15. Smirnov A.A. Screening of insectoacaricides and their mixtures, creation of a composition with a synergistic effect // Veterinary pathology. - 2006. - No. 1. - S.118-121.

16. Nepoklonov A.A. Guidelines for testing pesticides designed to combat animal ectoparasites / A.A. Nepoklonov, G.A. Talanov. - M .: VASKHNIL, 1973. - 48 p.

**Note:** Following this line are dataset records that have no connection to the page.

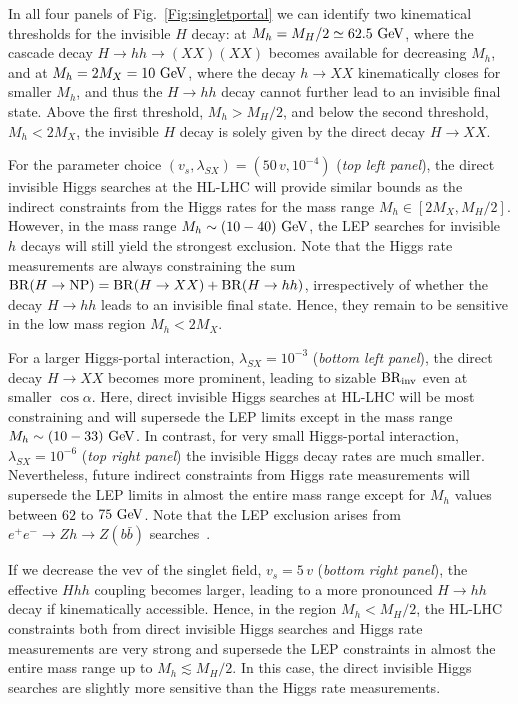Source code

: \documentclass[../report.tex]{subfiles}
\begin{document}
In all four panels of Fig.~\ref{Fig:singletportal} we can identify two kinematical thresholds for the invisible $H$ decay: at $M_h = M_H/2 \simeq 62.5~\text{GeV}$, where the cascade decay $H\to hh\to (XX)(XX)$ becomes available for decreasing $M_h$, and at $M_h = 2 M_X = 10~\text{GeV}$, where the decay $h\to XX$ kinematically closes for smaller $M_h$, and thus the $H\to hh$ decay cannot further lead to an invisible final state. Above the first threshold, $M_h > M_H/2$, and below the second threshold, $M_h < 2M_X$, the invisible $H$ decay is solely given by {the direct decay} $H\to XX$. 

For the parameter choice $(v_s, \lambda_{SX}) = (50\,v, 10^{-4})$ (\emph{top left panel}), the direct invisible Higgs searches at the HL-LHC {will} provide similar bounds as the indirect constraints from the Higgs rates for the mass range $M_h \in [2 M_X, M_H/2]$. However, in the mass range $M_{h}\sim (10-40)~\text{GeV}$, the LEP searches for invisible $h$ decays will still yield the strongest exclusion. Note that the Higgs rate measurements are always constraining the sum $\mathrm{BR}(H\to\mathrm{NP}) = \mathrm{BR}(H\to XX) + \mathrm{BR}(H\to hh)$, irrespectively of whether the decay $H\to hh$ leads to an invisible final state. Hence, they remain to be sensitive in the low mass region $M_h < 2 M_X$.

For a larger Higgs-portal interaction, $\lambda_{SX} = 10^{-3}$ (\emph{bottom left panel}), the direct decay $H\to XX$ becomes more prominent, leading to sizable $\mathrm{BR}_\mathrm{inv}$ even at smaller $\cos\alpha$. Here, direct invisible Higgs searches at HL-LHC will be most constraining and will supersede the LEP limits except in the mass range $M_h\sim (10-33)~\text{GeV}$. {In contrast,} for very small Higgs-portal interaction, $\lambda_{SX} = 10^{-6}$ (\emph{top right panel}) {the invisible Higgs decay rates are much smaller. Nevertheless,} future indirect constraints from Higgs rate measurements will supersede the LEP limits {in almost the entire mass range except for $M_h$ values between $62$ to $75~\text{GeV}$.}
Note that the LEP exclusion arises from $e^+e^- \to Zh \to Z(b\bar{b})$ searches~\cite{Schael:2006cr}.

If we decrease the vev of the singlet field, $v_s = 5\,v$ (\emph{bottom right panel}), the effective $Hhh$ coupling becomes larger, leading to a more pronounced $H\to hh$ decay if kinematically accessible. Hence, in the region $M_{h} < M_H/2$, the HL-LHC constraints both from direct invisible Higgs searches and Higgs rate measurements are very strong and supersede the LEP constraints in almost the entire mass range up to $M_h \lesssim M_H/2$. {In this case, the direct invisible Higgs searches} are slightly more {sensitive} than the {Higgs rate measurements}.
\end{document}
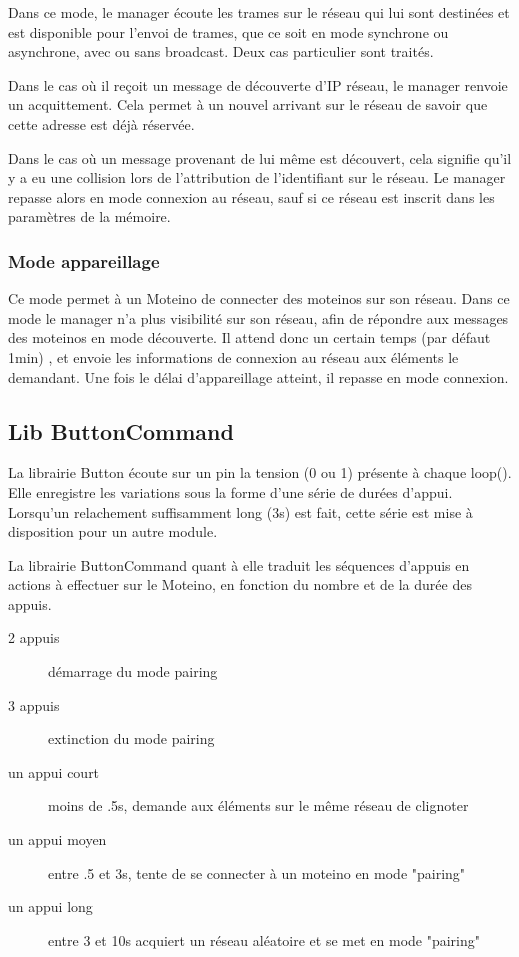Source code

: \documentclass[a4paper]{report}
\begin{document}
Dans ce mode, le manager écoute les trames sur le réseau qui lui sont destinées et est disponible pour l'envoi de trames, que ce soit en mode synchrone ou asynchrone, avec ou sans broadcast. Deux cas particulier sont traités.

Dans le cas où il reçoit un message de découverte d'IP réseau, le manager renvoie un acquittement. Cela permet à un nouvel arrivant sur le réseau de savoir que cette adresse est déjà réservée.

Dans le cas où un message provenant de lui même est découvert, cela signifie qu'il y a eu une collision lors de l'attribution de l'identifiant sur le réseau. Le manager repasse alors en mode connexion au réseau, sauf si ce réseau est inscrit dans les paramètres de la mémoire.

\subsubsection{Mode appareillage}

Ce mode permet à un Moteino de connecter des moteinos sur son réseau. Dans ce mode le manager n'a plus visibilité sur son réseau, afin de répondre aux messages des moteinos en mode découverte. Il attend donc un certain temps (par défaut 1min) , et envoie les informations de connexion au réseau aux éléments le demandant. Une fois le délai d'appareillage atteint, il repasse en mode connexion.

\subsection{Lib ButtonCommand}

La librairie Button écoute sur un pin la tension (0 ou 1) présente à chaque loop(). Elle enregistre les variations sous la forme d'une série de durées d'appui. Lorsqu'un relachement suffisamment long (3s) est fait, cette série est mise à disposition pour un autre module.

La librairie ButtonCommand quant à elle traduit les séquences d'appuis en actions à effectuer sur le Moteino, en fonction du nombre et de la durée des appuis.
\begin{description}
\item[2 appuis] démarrage du mode pairing
\item[3 appuis] extinction du mode pairing
\item[un appui court] moins de .5s, demande aux éléments sur le même réseau de clignoter
\item[un appui moyen] entre .5 et 3s, tente de se connecter à un moteino en mode "pairing"
\item[un appui long] entre 3 et 10s acquiert un réseau aléatoire et se met en mode "pairing"
\end{description}
\end{document}
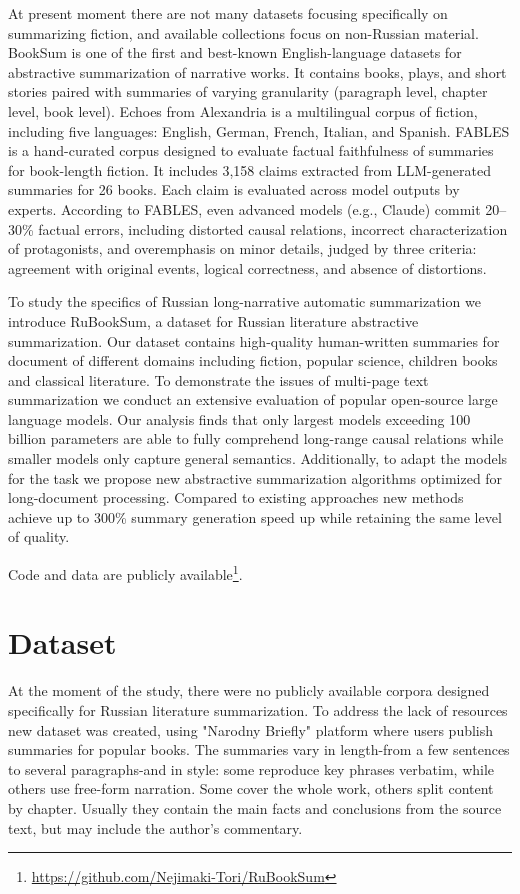 \documentclass{superfri}
\begin{document}
At present moment there are not many datasets focusing specifically on summarizing fiction, and available collections focus on non-Russian material.
BookSum \cite{BookSum} is one of the first and best-known English-language datasets for abstractive summarization of narrative works. 
It contains books, plays, and short stories paired with summaries of varying granularity (paragraph level, chapter level, book level).
Echoes from Alexandria \cite{alexandria} is a multilingual corpus of fiction, including five languages: English, German, French, Italian, and Spanish.
FABLES \cite{fables} is a hand-curated corpus designed to evaluate factual faithfulness of summaries for book-length fiction.
It includes 3,158 claims extracted from LLM-generated summaries for 26 books.
Each claim is evaluated across model outputs by experts.
According to FABLES, even advanced models (e.g., Claude) commit 20–30\% factual errors, including distorted
causal relations, incorrect characterization of protagonists, and overemphasis on minor details,
judged by three criteria: agreement with original events, logical correctness, and absence of distortions.

To study the specifics of  Russian long-narrative automatic summarization we introduce RuBookSum, a dataset for Russian literature abstractive summarization. 
Our dataset contains high-quality human-written summaries for document of different domains including fiction, popular science, children books and classical literature.
To demonstrate the issues of multi-page text summarization we conduct an extensive evaluation of popular open-source large language models. 
Our analysis finds that only largest models exceeding 100 billion parameters are able to fully comprehend long-range causal relations while smaller models 
only capture general semantics. Additionally, to adapt the models for the task we propose new abstractive summarization algorithms optimized for long-document processing. 
Compared to existing approaches new methods achieve up to 300\% summary generation speed up while retaining the same level of quality.

Code and data are publicly available\footnote{\label{git}\url{https://github.com/Nejimaki-Tori/RuBookSum}}.


\section{Dataset}
At the moment of the study, there were no publicly available corpora designed specifically for Russian literature summarization.
To address the lack of resources new dataset was created, using "Narodny Briefly" platform \cite{Briefly} where users publish summaries for popular books.
The summaries vary in length-from a few sentences to several paragraphs-and in style: some reproduce key phrases verbatim, 
while others use free-form narration. Some cover the whole work, others split content by chapter.
Usually they contain the main facts and conclusions from the source text, but may include the author’s commentary.
\end{document}
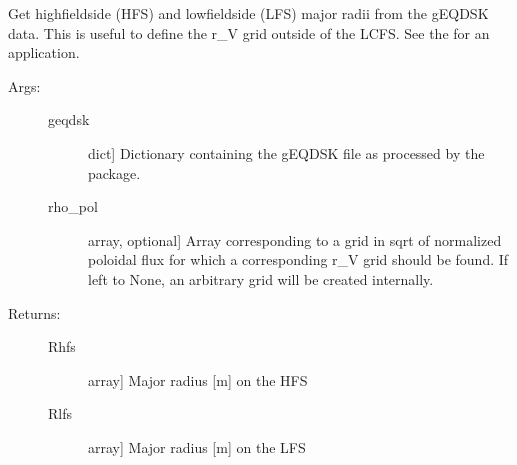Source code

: \documentclass[letterpaper,10pt,english]{sphinxmanual}
\begin{document}

\begin{fulllineitems}
\label{\detokenize{aurora:aurora.grids_utils.get_HFS_LFS}}
Get high\sphinxhyphen{}field\sphinxhyphen{}side (HFS) and low\sphinxhyphen{}field\sphinxhyphen{}side (LFS) major radii from the g\sphinxhyphen{}EQDSK data. 
This is useful to define the r\_V grid outside of the LCFS. 
See the  for an application.
\begin{description}
\item[{Args:}] \leavevmode\begin{description}
\item[{geqdsk}] \leavevmode{[}dict{]}
Dictionary containing the g\sphinxhyphen{}EQDSK file as processed by the 
package.

\item[{rho\_pol}] \leavevmode{[}array, optional{]}
Array corresponding to a grid in sqrt of normalized poloidal flux for which a 
corresponding r\_V grid should be found. If left to None, an arbitrary grid will be 
created internally.

\end{description}

\item[{Returns:}] \leavevmode\begin{description}
\item[{Rhfs}] \leavevmode{[}array{]}
Major radius {[}m{]} on the HFS

\item[{Rlfs}] \leavevmode{[}array{]}
Major radius {[}m{]} on the LFS

\end{description}

\end{description}

\end{fulllineitems}

\end{document}
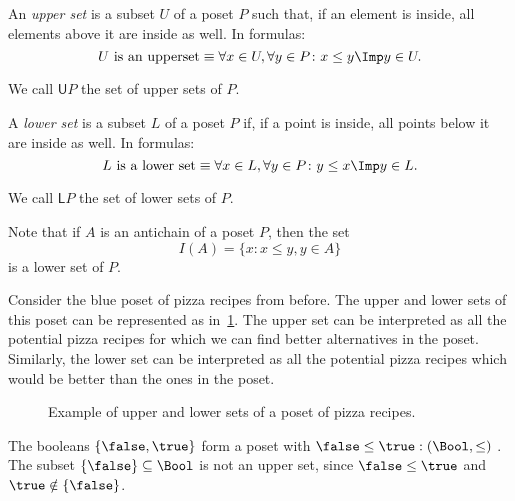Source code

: \begin{definition}
\label{def:upperset}
An \emph{upper set} is a subset $U$ of a poset $P$ such
that, if an element is inside, all elements above it are inside as well.
In formulas:
\begin{equation}
\text{$U$ is an upperset} \equiv \forall x\in U, \forall y\in P\colon x\leq y \Imp y\in U.
\end{equation}
\end{definition}
\begin{remark}
We call $\mathsf{U}P$ the set of upper sets of $P$.
\end{remark}



\begin{definition}
\label{def:lowerset}
A \emph{lower set} is a subset $L$ of a poset $P$ if, if a point is inside, all points below it are inside as well. In formulas:
\begin{equation}
\text{$L$ is a lower set} \equiv \forall x\in L, \forall y\in P\colon y\leq x \Imp y\in L.
\end{equation}
\end{definition}
\begin{remark}
We call $\mathsf{L}P$ the set of lower sets of $P$.
\end{remark}

\begin{remark}
Note that if $A$ is an antichain of a poset $P$, then the set
\begin{equation}
    I(A)=\{x\colon x\leq y, y\in A\}
\end{equation}
is a lower set of $P$.
\end{remark}



Consider the blue poset of pizza recipes from before. The upper and lower sets of this poset can be represented as in~\cref{fig:upperset}. The upper set can be interpreted as all the potential pizza recipes for which we can find better alternatives in the poset. Similarly, the lower set can be interpreted as all the potential pizza recipes which would be better than the ones in the poset.

\begin{figure}[h!]
\begin{center}
\end{center}
\caption{Example of upper and lower sets of a poset of pizza recipes. \label{fig:upperset}}
\end{figure}
\begin{example}
The booleans $\{\false, \true \}$ form a poset with $\false \leq \true:(\Bool,\leq)$ . The subset $\{\false\} \subseteq \Bool$ is not an upper set, since $\false \leq \true$ and $\true \notin \{\false \}$.	
\end{example}

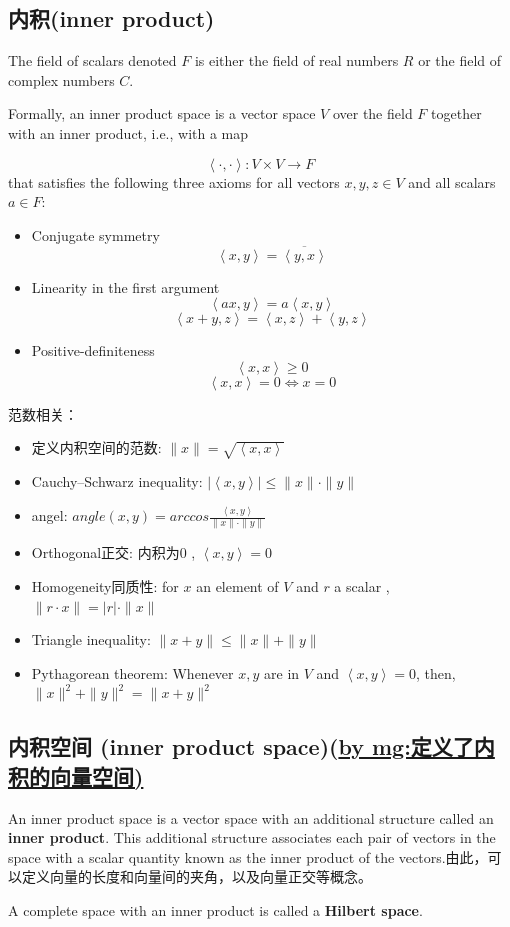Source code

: \subsection{内积(inner product)}
\cite{inner product space}
The field of scalars denoted $F$ is either the field of real numbers $R$ or the field of complex numbers $C$.\par
Formally, an inner product space is a vector space $V$ over the field $F$ together with an inner product, i.e., with a map\par
\[\left< \cdot,\cdot \right> : V \times V \rightarrow F\]
that satisfies the following three axioms for all vectors $x , y , z \in V$ and all scalars $a \in F$:\par
\begin{itemize}
\item {Conjugate symmetry}
\[ \left< x,y \right> = \overline{\left< y,x \right>} \]
\item{Linearity in the first argument}
\[ \left< ax,y \right> = a \left< x,y \right> \]
\[ \left< x+y,z \right>= \left< x,z \right> + \left< y,z \right> \]
\item{Positive-definiteness}
\[ \left< x,x \right> \geq 0 \]
\[ \left< x,x \right> = 0 \Leftrightarrow x=0 \]
\end{itemize}

范数相关：\par
\begin{itemize}
\item {定义内积空间的范数}: $\|x\|=\sqrt{\left< x,x \right>}$
\item {Cauchy–Schwarz inequality}: $|\left< x,y \right>| \leq \|x\| \cdot \|y\|$
\item {angel}: $angle(x,y)=arccos \frac{\left< x,y \right>}{\|x\| \cdot \|y\|}$
\item {Orthogonal正交}: 内积为0 , $ \left< x,y \right>=0$
\item {Homogeneity同质性}: for $x$ an element of $V$ and $r$ a scalar , $\|r \cdot x\| = |r| \cdot \|x\|$
\item {Triangle inequality}: $ \|x+y\| \leq \|x\| + \|y\|$
\item {Pythagorean theorem}: Whenever $x,y$ are in $V$ and \underline{$\left< x,y \right>=0$}, then, $\|x\|^2 + \|y\|^2 = \|x+y\|^2$
\end{itemize}


\subsection{内积空间 (inner product space)(\underline{by mg:定义了内积的向量空间)}}
\cite{inner product space}
An inner product space is a vector space with an additional structure called an \textbf{inner product}. This additional structure associates each pair of vectors in the space with a scalar quantity known as the inner product of the vectors.由此，可以定义向量的长度和向量间的夹角，以及向量正交等概念。\par
A complete space with an inner product is called a \textbf{Hilbert space}.

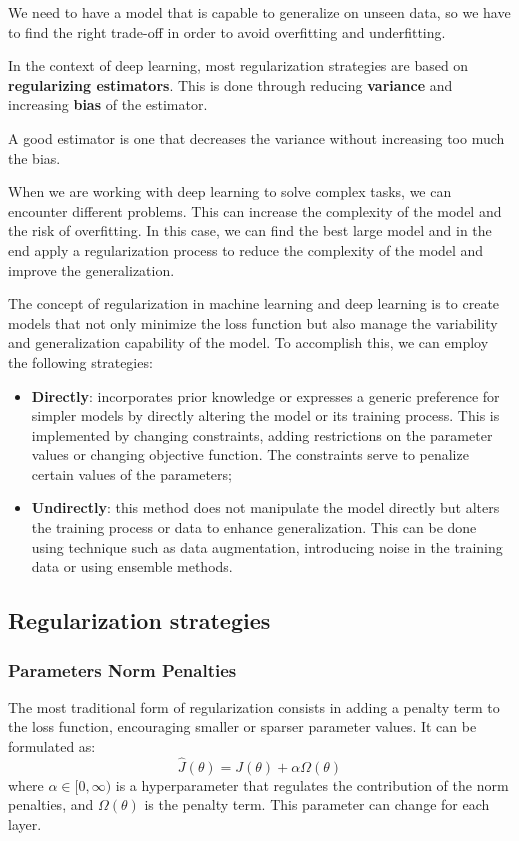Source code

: We need to have a model that is capable to generalize on unseen data, so we have
to find the right trade-off in order to avoid overfitting and underfitting.

In the context of deep learning, most regularization strategies are based on
\textbf{regularizing estimators}. This is done through reducing \textbf{variance}
and increasing \textbf{bias} of the estimator.
\begin{note}
    A good estimator is one that decreases the variance without increasing too
    much the bias.
\end{note}

When we are working with deep learning to solve complex tasks, we can encounter
different problems. This can increase the complexity of the model and the risk of
overfitting. In this case, we can find the best large model and in the end apply
a regularization process to reduce the complexity of the model and improve the
generalization.

The concept of regularization in machine learning and deep learning is to create
models that not only minimize the loss function but also manage the variability
and generalization capability of the model. To accomplish this, we can employ the
following strategies:
\begin{itemize}
    \item \textbf{Directly}: incorporates prior knowledge or expresses a generic
          preference for simpler models by directly altering the model or its
          training process. This is implemented by changing constraints, adding
          restrictions on the parameter values or changing objective function.
          The constraints serve to penalize certain values of the parameters;
    \item \textbf{Undirectly}: this method does not manipulate the model directly
          but alters the training process or data to enhance generalization. This
          can be done using technique such as data augmentation, introducing noise
          in the training data or using ensemble methods.
\end{itemize}
\subsection{Regularization strategies}
\subsubsection{Parameters Norm Penalties}
The most traditional form of regularization consists in adding a penalty term to
the loss function, encouraging smaller or sparser parameter values. It can be
formulated as:
\begin{equation}
    \hat{J}(\theta) = J(\theta) + \alpha \Omega(\theta)
\end{equation}
where $\alpha \in [0, \infty)$ is a hyperparameter that regulates the contribution
of the norm penalties, and $\Omega(\theta)$ is the penalty term. This parameter
can change for each layer.

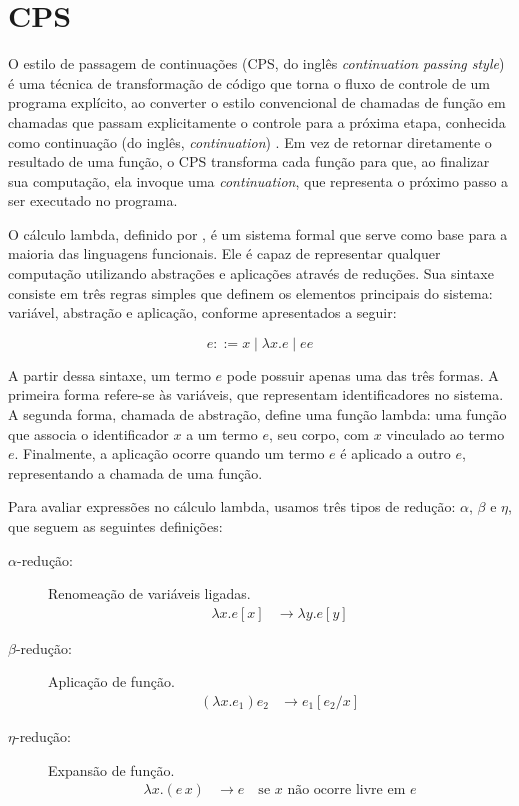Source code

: \section{CPS}\label{sec:cps}

O estilo de passagem de continuações (CPS, do inglês \textit{continuation passing style}) é uma técnica de transformação de código que torna o fluxo de controle de um programa explícito, ao converter o estilo convencional de chamadas de função em chamadas que passam explicitamente o controle para a próxima etapa, conhecida como continuação (do inglês, \textit{continuation}) \cite{appel1992compiling}.
Em vez de retornar diretamente o resultado de uma função, o CPS transforma cada função para que, ao finalizar sua computação, ela invoque uma \textit{continuation}, que representa o próximo passo a ser executado no programa.

O cálculo lambda, definido por , é um sistema formal que serve como base para a maioria das linguagens funcionais.
Ele é capaz de representar qualquer computação utilizando abstrações e aplicações através de reduções.
Sua sintaxe consiste em três regras simples que definem os elementos principais do sistema: variável, abstração e aplicação, conforme apresentados a seguir:

\begin{equation} \label{eq:lambda-calculus}
  e ::= x \mid \lambda x. e \mid e e
\end{equation}

A partir dessa sintaxe, um termo $e$ pode possuir apenas uma das três formas.
A primeira forma refere-se às variáveis, que representam identificadores no sistema.
A segunda forma, chamada de abstração, define uma função lambda: uma função que associa o identificador $x$ a um termo $e$, seu corpo, com $x$ vinculado ao termo $e$.
Finalmente, a aplicação ocorre quando um termo $e$ é aplicado a outro $e$, representando a chamada de uma função.

Para avaliar expressões no cálculo lambda, usamos três tipos de redução: $\alpha$, $\beta$ e $\eta$, que seguem as seguintes definições:

\begin{description}
  \item[$\alpha$-redução:] Renomeação de variáveis ligadas.
        \begin{align}
          \lambda x . e[x] & \rightarrow \lambda y . e[y] \label{eq:alpha-reduction}
        \end{align}

  \item[$\beta$-redução:] Aplicação de função.
        \begin{align}
          (\lambda x . e_1) e_2 & \rightarrow e_1 [e_2 / x] \label{eq:beta-reduction}
        \end{align}

  \item[$\eta$-redução:] Expansão de função.
        \begin{align}
          \lambda x . (e \, x) & \rightarrow e \quad \text{se } x \text{ não ocorre livre em } e \label{eq:eta-reduction}
        \end{align}
\end{description}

17. RF patent 2181243, 06.21.2001.

18. RF patent 2340181, 06.03.2007.

19. RF patent 2384065, 12/10/2007.

20. RF patent 2348398, 06/15/2007.

21. RF patent 2329797, 02/09/2007.

22. RF patent 2329796, 02/09/2007.

Claims (2)

1. Insecticidal composition for disinsection of livestock buildings, containing fipronil and isopropyl alcohol, characterized in that it additionally contains fir oil in the following ratio of components, wt.%:
Fipronil 0.05-0.4 Fir oil 90 Isopropyl alcohol Rest 2. A method of disinsection of livestock buildings, comprising small-droplet directed spraying of livestock buildings with an insecticidal composition, characterized in that a composition containing fipronil, fir oil and isopropyl alcohol is used as an insecticidal composition in the following ratio of components, wt.%:
Fipronil 0.05-0.4 Fir oil 90 Isopropyl alcohol Rest
at the same time, when processing livestock buildings, the insecticidal composition is used in the form of 0.012-0.015% aqueous emulsions in a volume of at least 50 ml / m for processing non-absorbent surfaces and in the form of 0.13-0.15% aqueous emulsions in a volume of not less than 100 ml / m ² for treating absorbent surfaces.